O arquivo vimrc.example não existia na VM
A primeira tentativa retornou:
cp: cannot stat '.../vimrc.example': No such file or directory
O arquivo existia no projeto local, mas não tinha sido sincronizado para a VM. A solução foi localizar o arquivo e copiar novamente a pasta dotfiles.
O ambiente virtual não foi criado
O Python informou que ensurepip não estava disponível.
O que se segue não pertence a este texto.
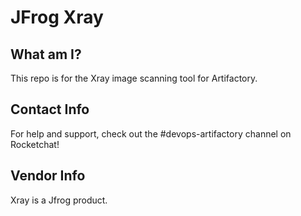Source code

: # JFrog Xray

## What am I?

This repo is for the Xray image scanning tool for Artifactory.

## Contact Info

For help and support, check out the #devops-artifactory channel on Rocketchat!

## Vendor Info

Xray is a Jfrog product.


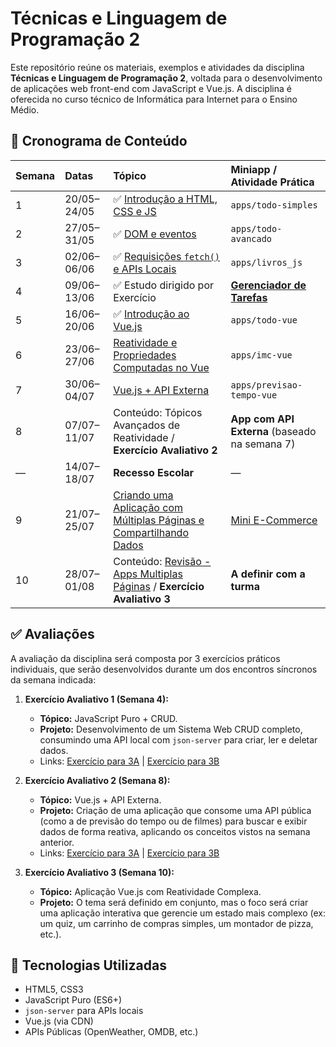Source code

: # Técnicas e Linguagem de Programação 2

Este repositório reúne os materiais, exemplos e atividades da disciplina **Técnicas e Linguagem de Programação 2**, voltada para o desenvolvimento de aplicações web front-end com JavaScript e Vue.js. A disciplina é oferecida no curso técnico de Informática para Internet para o Ensino Médio.

## 📅 Cronograma de Conteúdo

| Semana | Datas         | Tópico                                                                                                       | Miniapp / Atividade Prática                             |
| :----- | :------------ |:-------------------------------------------------------------------------------------------------------------|:--------------------------------------------------------|
| 1      | 20/05–24/05   | ✅ [Introdução a HTML, CSS e JS](conteudos/intro_html_css_js.md)                                              | `apps/todo-simples`                                     |
| 2      | 27/05–31/05   | ✅ [DOM e eventos](conteudos/dom.md)                                                                          | `apps/todo-avancado`                                    |
| 3      | 02/06–06/06   | ✅ [Requisições `fetch()` e APIs Locais](conteudos/fetch.md)                                                  | `apps/livros_js`                                        |
| 4      | 09/06–13/06   | ✅ Estudo dirigido por Exercício                                                                              | [**Gerenciador de Tarefas**](exercicios/exercicio_0.md) |
| 5      | 16/06–20/06   | ✅ [Introdução ao Vue.js](conteudos/vue_intro.md)                                                             | `apps/todo-vue`                                         |
| 6      | 23/06–27/06   | [Reatividade e Propriedades Computadas no Vue](conteudos/vue_reatividade.md)                                 | `apps/imc-vue`                                          |
| 7      | 30/06–04/07   | [Vue.js + API Externa](conteudos/vue_api.md)                                                                 | `apps/previsao-tempo-vue`                               |
| 8      | 07/07–11/07   | Conteúdo: Tópicos Avançados de Reatividade / **Exercício Avaliativo 2**                                      | **App com API Externa** (baseado na semana 7)           |
| —      | 14/07–18/07   | **Recesso Escolar**                                                                                          | —                                                       |
| 9      | 21/07–25/07   | [Criando uma Aplicação com Múltiplas Páginas e Compartilhando Dados](conteudos/vue_multi_paginas.md)         | [Mini E-Commerce](conteudos/mini_ecommerce.md)          |
| 10     | 28/07–01/08   | Conteúdo: [Revisão - Apps Multiplas Páginas](conteudos/vue_pratica_playlist.md) / **Exercício Avaliativo 3** | **A definir com a turma**                               |

## ✅ Avaliações

A avaliação da disciplina será composta por 3 exercícios práticos individuais, que serão desenvolvidos durante um dos encontros síncronos da semana indicada:

1.  **Exercício Avaliativo 1 (Semana 4):**
    * **Tópico:** JavaScript Puro + CRUD.
    * **Projeto:** Desenvolvimento de um Sistema Web CRUD completo, consumindo uma API local com `json-server` para criar, ler e deletar dados.
    * Links: [Exercício para 3A](exercicios/exercicio_1.md) | [Exercício para 3B](exercicios/exercicio_1b.md)

2.  **Exercício Avaliativo 2 (Semana 8):**
    * **Tópico:** Vue.js + API Externa.
    * **Projeto:** Criação de uma aplicação que consome uma API pública (como a de previsão do tempo ou de filmes) para buscar e exibir dados de forma reativa, aplicando os conceitos vistos na semana anterior.
    * Links: [Exercício para 3A](exercicios/exercicio_2a.md) | [Exercício para 3B](exercicios/exercicio_2b.md)

3.  **Exercício Avaliativo 3 (Semana 10):**
    * **Tópico:** Aplicação Vue.js com Reatividade Complexa.
    * **Projeto:** O tema será definido em conjunto, mas o foco será criar uma aplicação interativa que gerencie um estado mais complexo (ex: um quiz, um carrinho de compras simples, um montador de pizza, etc.).

## 🚀 Tecnologias Utilizadas

-   HTML5, CSS3
-   JavaScript Puro (ES6+)
-   `json-server` para APIs locais
-   Vue.js (via CDN)
-   APIs Públicas (OpenWeather, OMDB, etc.)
Instalei os pacotes necessários:
sudo apt install -y python3-venv python3-full
rm -rf .venv
python3 -m venv .venv
A porta 5000 já estava ocupada
Ao iniciar uma segunda instância da aplicação, o Flask respondeu:
Address already in use
Port 5000 is in use by another program.
Identifiquei o processo:
sudo ss -ltnp | grep ':5000'
jobs -l
E encerrei a instância anterior:
kill %1
O LOG_FILE não funcionava na versão antiga
A variável LOG_FILE não criava o arquivo porque o app.py inicial ainda não implementava FileHandler.
Confirmei com:
grep -nE 'LOG_FILE|LOG_LEVEL|FileHandler|basicConfig' app.py
Depois de sincronizar a versão atualizada, o código passou a configurar o logging corretamente.
Conclusão
Esses três desafios conectaram vários conceitos que normalmente são estudados de forma isolada:
- SSH e autenticação por chave;
- VM local e infraestrutura em nuvem;
- filesystem Linux e diretórios em
/opt; - transferência de arquivos com
rsync; - edição com Vim e VS Code Remote SSH;
- isolamento de dependências com
venv; - Redis como serviço do sistema;
- logs configuráveis;
- diagnóstico de processos e portas.
Mais do que executar comandos, o exercício mostrou uma rotina próxima do trabalho real: preparar servidores, transferir aplicações, editar arquivos remotamente, validar serviços e investigar erros.
É nesse ponto que o terminal deixa de ser apenas uma tela preta e começa a virar uma ferramenta de engenharia.